Anawangin: Zambales’ optical illusion

CEBU, Philippines - Anawangin Cove is a landscape of stark contrasts. Just as you have feasted your eyes on a fine stretch of pristine sand embracing the deep blueness of the South China Sea, you will be surprised to find not coconut trees but a vast forest of agoho trees—keen doppelgangers of pine trees—rising from the shoreline and spreading out into a think, feathery forest reaching as far as the foot of the surrounding rust-colored peaks of Mt. Pundaquit.

Borne from the inevitable eruption of Mount Pinatubo in 1991, Anawangin is literally a phoenix reborn from the ashes.  For although Mount Pinatubo’s eruption is more closely linked to death and destruction, few have realized that on the other end of the spectrum, it gave birth to a scenic cove saturated with nature’s deep, penetrating hues.

How the agoho trees made their way into the cove is a mystery although the people of Zambales are quick to say that it was the flurry of ash and fire that carried the agoho cones, conveniently planting them right off the shore.  Anawangin’s snowy white shore is a far cry from the pulverized shell and coral shores sun worshippers are used to from the likes of El Nido and Boracay. Instead, the mixture of volcanic ash and sand have lent Anawangin Cove’s crescent shoreline a bleached, silvery glow that comes in stark contrast to the deep blue waves that lick the sand in a steady rhythm. 

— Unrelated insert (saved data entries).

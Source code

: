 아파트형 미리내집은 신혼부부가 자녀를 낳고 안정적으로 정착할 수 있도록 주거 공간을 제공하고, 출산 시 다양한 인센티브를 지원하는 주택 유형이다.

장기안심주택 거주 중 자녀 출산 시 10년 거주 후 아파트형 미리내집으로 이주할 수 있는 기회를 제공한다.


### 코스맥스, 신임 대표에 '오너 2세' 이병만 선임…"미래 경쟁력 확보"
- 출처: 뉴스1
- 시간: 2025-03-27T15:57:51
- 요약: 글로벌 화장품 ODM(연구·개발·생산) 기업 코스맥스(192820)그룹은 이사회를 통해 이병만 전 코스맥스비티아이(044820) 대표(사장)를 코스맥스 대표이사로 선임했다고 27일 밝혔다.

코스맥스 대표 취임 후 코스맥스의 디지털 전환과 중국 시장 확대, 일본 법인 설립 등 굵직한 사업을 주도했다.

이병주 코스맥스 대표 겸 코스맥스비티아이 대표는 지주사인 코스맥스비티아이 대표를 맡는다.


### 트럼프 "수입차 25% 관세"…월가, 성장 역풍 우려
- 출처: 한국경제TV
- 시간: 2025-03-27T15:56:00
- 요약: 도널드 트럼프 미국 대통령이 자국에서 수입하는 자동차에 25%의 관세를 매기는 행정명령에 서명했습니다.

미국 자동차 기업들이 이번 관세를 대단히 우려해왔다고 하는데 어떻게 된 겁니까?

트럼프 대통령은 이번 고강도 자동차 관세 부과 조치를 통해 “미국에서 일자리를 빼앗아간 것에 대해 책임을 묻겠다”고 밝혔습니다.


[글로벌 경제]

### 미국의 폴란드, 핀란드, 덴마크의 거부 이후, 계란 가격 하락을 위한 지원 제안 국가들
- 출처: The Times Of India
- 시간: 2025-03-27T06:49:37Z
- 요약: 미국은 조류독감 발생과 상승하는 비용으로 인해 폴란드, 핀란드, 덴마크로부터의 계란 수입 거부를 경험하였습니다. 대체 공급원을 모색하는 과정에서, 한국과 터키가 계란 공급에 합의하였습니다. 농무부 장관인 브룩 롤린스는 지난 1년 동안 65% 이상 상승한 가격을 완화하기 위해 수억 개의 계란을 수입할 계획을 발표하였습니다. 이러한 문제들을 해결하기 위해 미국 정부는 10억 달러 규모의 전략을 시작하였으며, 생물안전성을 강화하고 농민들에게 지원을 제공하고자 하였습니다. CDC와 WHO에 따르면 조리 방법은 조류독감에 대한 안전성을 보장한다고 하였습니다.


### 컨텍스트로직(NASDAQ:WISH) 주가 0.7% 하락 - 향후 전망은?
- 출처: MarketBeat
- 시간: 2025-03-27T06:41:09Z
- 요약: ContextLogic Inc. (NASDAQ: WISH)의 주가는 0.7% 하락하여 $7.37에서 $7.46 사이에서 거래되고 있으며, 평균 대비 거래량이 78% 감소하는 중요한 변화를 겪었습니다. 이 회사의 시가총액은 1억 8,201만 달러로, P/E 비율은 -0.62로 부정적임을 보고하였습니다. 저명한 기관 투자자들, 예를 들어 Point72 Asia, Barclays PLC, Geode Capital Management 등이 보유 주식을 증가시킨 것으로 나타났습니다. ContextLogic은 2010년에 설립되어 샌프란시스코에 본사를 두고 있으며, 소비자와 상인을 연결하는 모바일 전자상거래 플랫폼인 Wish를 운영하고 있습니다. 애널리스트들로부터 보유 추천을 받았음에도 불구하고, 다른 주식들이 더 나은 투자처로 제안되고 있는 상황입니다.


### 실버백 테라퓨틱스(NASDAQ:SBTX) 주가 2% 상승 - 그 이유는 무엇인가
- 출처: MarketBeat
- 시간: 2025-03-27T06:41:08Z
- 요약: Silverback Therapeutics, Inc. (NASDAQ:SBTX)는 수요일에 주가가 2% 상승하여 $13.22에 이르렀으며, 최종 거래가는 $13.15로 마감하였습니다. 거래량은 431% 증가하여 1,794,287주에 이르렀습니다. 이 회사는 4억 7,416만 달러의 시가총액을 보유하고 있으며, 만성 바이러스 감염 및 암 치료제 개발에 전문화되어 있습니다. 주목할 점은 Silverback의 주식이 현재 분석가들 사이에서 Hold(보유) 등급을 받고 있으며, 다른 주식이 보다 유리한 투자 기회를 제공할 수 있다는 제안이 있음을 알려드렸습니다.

Once a carefully-guarded secret by seasoned trekkers who have scaled the jagged peaks of Mt. Pundaquit, Anawangin has become a nest for campers, sun-worshippers, and mountain climbers who simply cannot decide between Baguio’s scenic, mountainous terrain or Boracay’s immaculate sand and glittering sea.

 

Travel Tips

 

When to Go: January and February.

 

Getting There: From Cebu, take a direct flight to Manila, your jump-off point to Anawangin Cove in Zambales.  From the Pasay/Cubao stations, take the bus to San Antonio, Zambales.  The ride lasts around 2.5 to 3 hours.  From San Antonio, take a trike and head to Pundaquit where you can hire a boat and start cruising to Anawangin Cove.  Avid trekkers may want to take the longer route: a six-hour hike through the ridges of Mount Pundaquit.  Here, you may need to consult a seasoned mountaineer.

 

Where to Stay: Pitch a tent underneath the canopy of the agoho trees and doze off to the lullaby of crashing waves.

 

Chow Time: There are no swanky restaurants around.  Besides, the best way to enjoy Anawangin is to enjoy your meals scout-style.  Pack a cooler and get ready to grill some meat.

 

Trip Tip: Buy your own tent instead of renting one.  The rental is approximately the same cost as buying a new tent.